The donors said this in a statement released on March 18, 2014 and endorsed by British High Commission, European Union, and Embassy of the Federal Republic of Germany, Iceland, Ireland, Japan, United States of America, Royal Norwegian Embassy and United Nations Malawi.

Malawi budget is 30 per cent donor funded.

US Ambassador Jackson: Signatory to the statement

US Ambassador Jackson: Signatory to the statement

Violence erupted on Sunday shortly after an election rally led by President Joyce Banda at Goliyati village in a stronghold of her rival Peter Mutharika of the former ruling Democratic Progressive Party.

A police officer was axed to death and a protester was shot dead in clashes with stone-throwing opposition activists after police fired tear gas to disperse the hostile crowd.
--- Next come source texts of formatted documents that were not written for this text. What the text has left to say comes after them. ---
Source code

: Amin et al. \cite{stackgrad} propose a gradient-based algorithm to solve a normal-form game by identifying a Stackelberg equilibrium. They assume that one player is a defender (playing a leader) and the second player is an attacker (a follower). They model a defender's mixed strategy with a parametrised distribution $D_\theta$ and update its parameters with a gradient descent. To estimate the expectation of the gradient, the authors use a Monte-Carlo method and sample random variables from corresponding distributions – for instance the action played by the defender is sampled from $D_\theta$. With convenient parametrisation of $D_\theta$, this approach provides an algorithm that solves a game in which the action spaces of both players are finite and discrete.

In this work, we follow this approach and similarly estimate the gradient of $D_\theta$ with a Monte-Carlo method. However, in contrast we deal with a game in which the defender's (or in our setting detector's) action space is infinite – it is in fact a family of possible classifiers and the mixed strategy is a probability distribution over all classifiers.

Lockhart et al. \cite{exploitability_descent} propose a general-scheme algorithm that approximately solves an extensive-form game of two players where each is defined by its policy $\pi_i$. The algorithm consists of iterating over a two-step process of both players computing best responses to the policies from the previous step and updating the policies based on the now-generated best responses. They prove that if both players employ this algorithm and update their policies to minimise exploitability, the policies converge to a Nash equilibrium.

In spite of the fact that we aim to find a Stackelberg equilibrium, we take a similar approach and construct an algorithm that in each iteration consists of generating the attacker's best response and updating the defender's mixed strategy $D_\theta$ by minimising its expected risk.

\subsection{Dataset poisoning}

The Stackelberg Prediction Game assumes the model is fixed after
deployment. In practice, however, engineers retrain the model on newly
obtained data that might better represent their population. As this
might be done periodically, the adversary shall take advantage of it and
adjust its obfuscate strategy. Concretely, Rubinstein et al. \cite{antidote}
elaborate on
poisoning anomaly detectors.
The protester was killed when police fired into the crowd in what a police spokeswoman described as “self-defence”.

Malawi riot police survey people taking part in a demonstration on February 27, 2014 in Blantyre (AF …

The poor southern African country heads to the polls on May 20 for presidential, parliamentary and local elections.

“We send our condolences to all those affected. We urge all Malawians to shun violence in this election period and for politicians and the public to focus on the issues that matter to Malawians,” reads part of the statement.

They also said maintenance of public order must be a joint effort in close coordination with community leaders, party supporters and local officials.

“We call on all candidates and representatives of political parties, as the prospective leaders of Malawi, to refrain from the use of language or actions that risk inciting violence.”

The Donors said delivering a free, fair, safe and credible election is important to Malawi’s democracy and international reputation.

“We encourage support for those working to achieve that goal, such as the Malawi Electoral Commission, multi-party liaison committees, the police, media and other stakeholders,” they said.

President Banda has assured that her government will not tolerate s acts of political violence to destabilise “the peaceful management of elections and to threaten the peace and security of our people.”